Genevida gewinnt, Mylan verliert Patrick Hollstein, 14.12.2016 09:17 Uhr
Drei Jahre nach dem Start in Deutschland ist Genevida mit Acarbose im Geschäft. Nach den Erfolgen bei DAK und mehreren Betriebskrankenkassen holte der chinesische Generikahersteller auch bei der aktuellen Ausschreibung der AOK einen Zuschlag für das Antidiabetikum. Damit löst das Unternehmen den US-Konzern Mylan ab, der auch bei andere wichtige Wirkstoffe abgeben muss.
Vor anderthalb Jahren gehört Mylan zu den großen Gewinnern der AOK-Ausschreibung. Der Konzern liefert exklusiv nicht nur das Antidiabetikum, sondern auch Citalopram, Lamotrigin, Ranitidin und Sertralin. Bei Omeprazol und Simvastatin ist Mylan als einer von drei Rabattpartnern dabei.

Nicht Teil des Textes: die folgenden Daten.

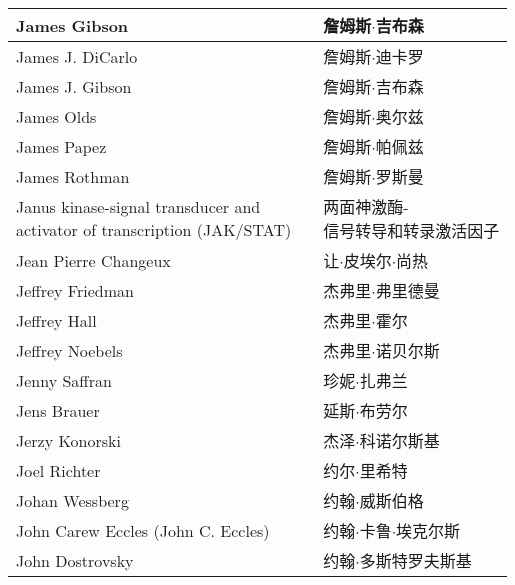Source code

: \begin{longtable}{lll}
	\midrule
	James Gibson   && 詹姆斯$\cdot$吉布森  \\
	
	\midrule
	James J. DiCarlo   && 詹姆斯$\cdot$迪卡罗  \\
	
	\midrule
	James J. Gibson   && 詹姆斯$\cdot$吉布森  \\
	
	\midrule
	James Olds   && 詹姆斯$\cdot$奥尔兹  \\
	
	\midrule
	James Papez   && 詹姆斯$\cdot$帕佩兹  \\
	
	\midrule
	James Rothman   && 詹姆斯$\cdot$罗斯曼  \\
	
	\midrule
	\makecell[l]{Janus kinase-signal transducer and \\activator of transcription (JAK/STAT)}  && \makecell[l]{两面神激酶-\\信号转导和转录激活因子}  \\
	
	\midrule
	Jean Pierre Changeux   && 让$\cdot$皮埃尔$\cdot$尚热  \\
	
	\midrule
	Jeffrey Friedman   && 杰弗里$\cdot$弗里德曼  \\
	
	\midrule
	Jeffrey Hall   && 杰弗里$\cdot$霍尔  \\
	
	\midrule
	Jeffrey Noebels   && 杰弗里$\cdot$诺贝尔斯  \\
	
	\midrule
	Jenny Saffran   && 珍妮$\cdot$扎弗兰  \\
	
	\midrule
	Jens Brauer   && 延斯$\cdot$布劳尔  \\
	
	\midrule
	Jerzy Konorski   && 杰泽$\cdot$科诺尔斯基  \\
	
	\midrule
	Joel Richter   && 约尔$\cdot$里希特  \\
	
	\midrule
	Johan Wessberg   && 约翰$\cdot$威斯伯格  \\
	
	\midrule
	John Carew Eccles (John C. Eccles)   && 约翰$\cdot$卡鲁$\cdot$埃克尔斯  \\
	
	\midrule
	John Dostrovsky   && 约翰$\cdot$多斯特罗夫斯基  \\
	

\end{longtable}
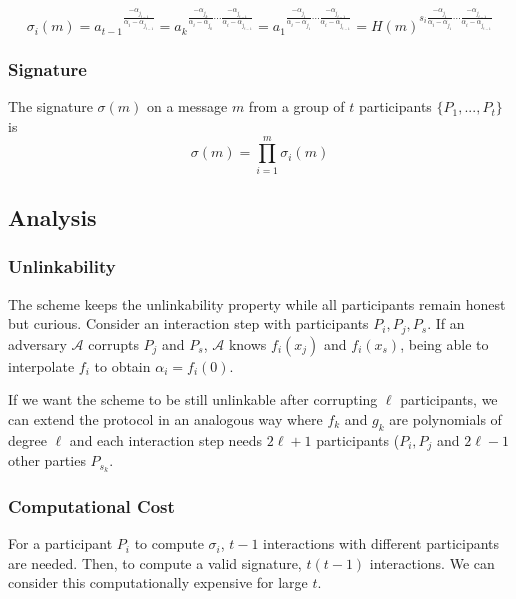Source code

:$$
\sigma_i (m)
= a_{t-1} {}^{\frac{- \alpha_{j_{t-1}}}{\alpha_{i} - \alpha_{j_{t-1}}}}
= a_k {}^{\frac{- \alpha_{j_{k}}}{\alpha_{i} - \alpha_{j_{k}}} \cdots \frac{- \alpha_{j_{t-1}}}{\alpha_{i} - \alpha_{j_{t-1}}}}
= a_1 {}^{\frac{- \alpha_{j_{1}}}{\alpha_{i} - \alpha_{j_{1}}} \cdots \frac{- \alpha_{j_{t-1}}}{\alpha_{i} - \alpha_{j_{t-1}}}}
= H(m)^{ s_i \frac{- \alpha_{j_{1}}}{\alpha_{i} - \alpha_{j_{1}}} \cdots \frac{- \alpha_{j_{t-1}}}{\alpha_{i} - \alpha_{j_{t-1}}}}
$$

\subsubsection*{Signature}
The signature $\sigma(m)$ on a message $m$ from a group of $t$ participants $\{P_1, ... , P_t \}$ is
$$\sigma(m) = \prod_{i=1}^m \sigma_i(m)$$

\subsection{Analysis}
\subsubsection*{Unlinkability}
The scheme keeps the unlinkability property while all participants remain honest but curious. Consider an interaction step with participants $P_i,P_j,P_s$. If an adversary $\mathcal{A}$ corrupts $P_j$ and $P_s$, $\mathcal{A}$ knows $f_i(x_j)$ and $f_i(x_s)$, being able to interpolate $f_i$ to obtain $\alpha_i = f_i(0)$.

If we want the scheme to be still unlinkable after corrupting $\ell$ participants, we can extend the protocol in an analogous way where $f_k$ and $g_k$ are polynomials of degree $\ell$ and each interaction step needs $2 \ell + 1$ participants ($P_i,P_j$ and $2 \ell - 1$ other parties $P_{s_k}$.

\subsubsection*{Computational Cost}
For a participant $P_i$ to compute $\sigma_i$, $t-1$ interactions with different participants are needed. Then, to compute a valid signature, $t(t-1)$ interactions. We can consider this computationally expensive for large $t$.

All diese Verträge muss der Konzern nun abgeben: Acarbose an Genevida, Citalopram an Aristo, Lamotrigin an Axcount, Puren und Heumann, Ranitidin an Basics und Sertralin an Puren. Bei Amlodipin gehört neben Zentiva und Dexcel demnächst Axcount zu den Rabattpartnern, bei Omeprazol neben Teva und Heunet künftig Aliud, bei Simvastatin neben Basics und Teva neu Aristo.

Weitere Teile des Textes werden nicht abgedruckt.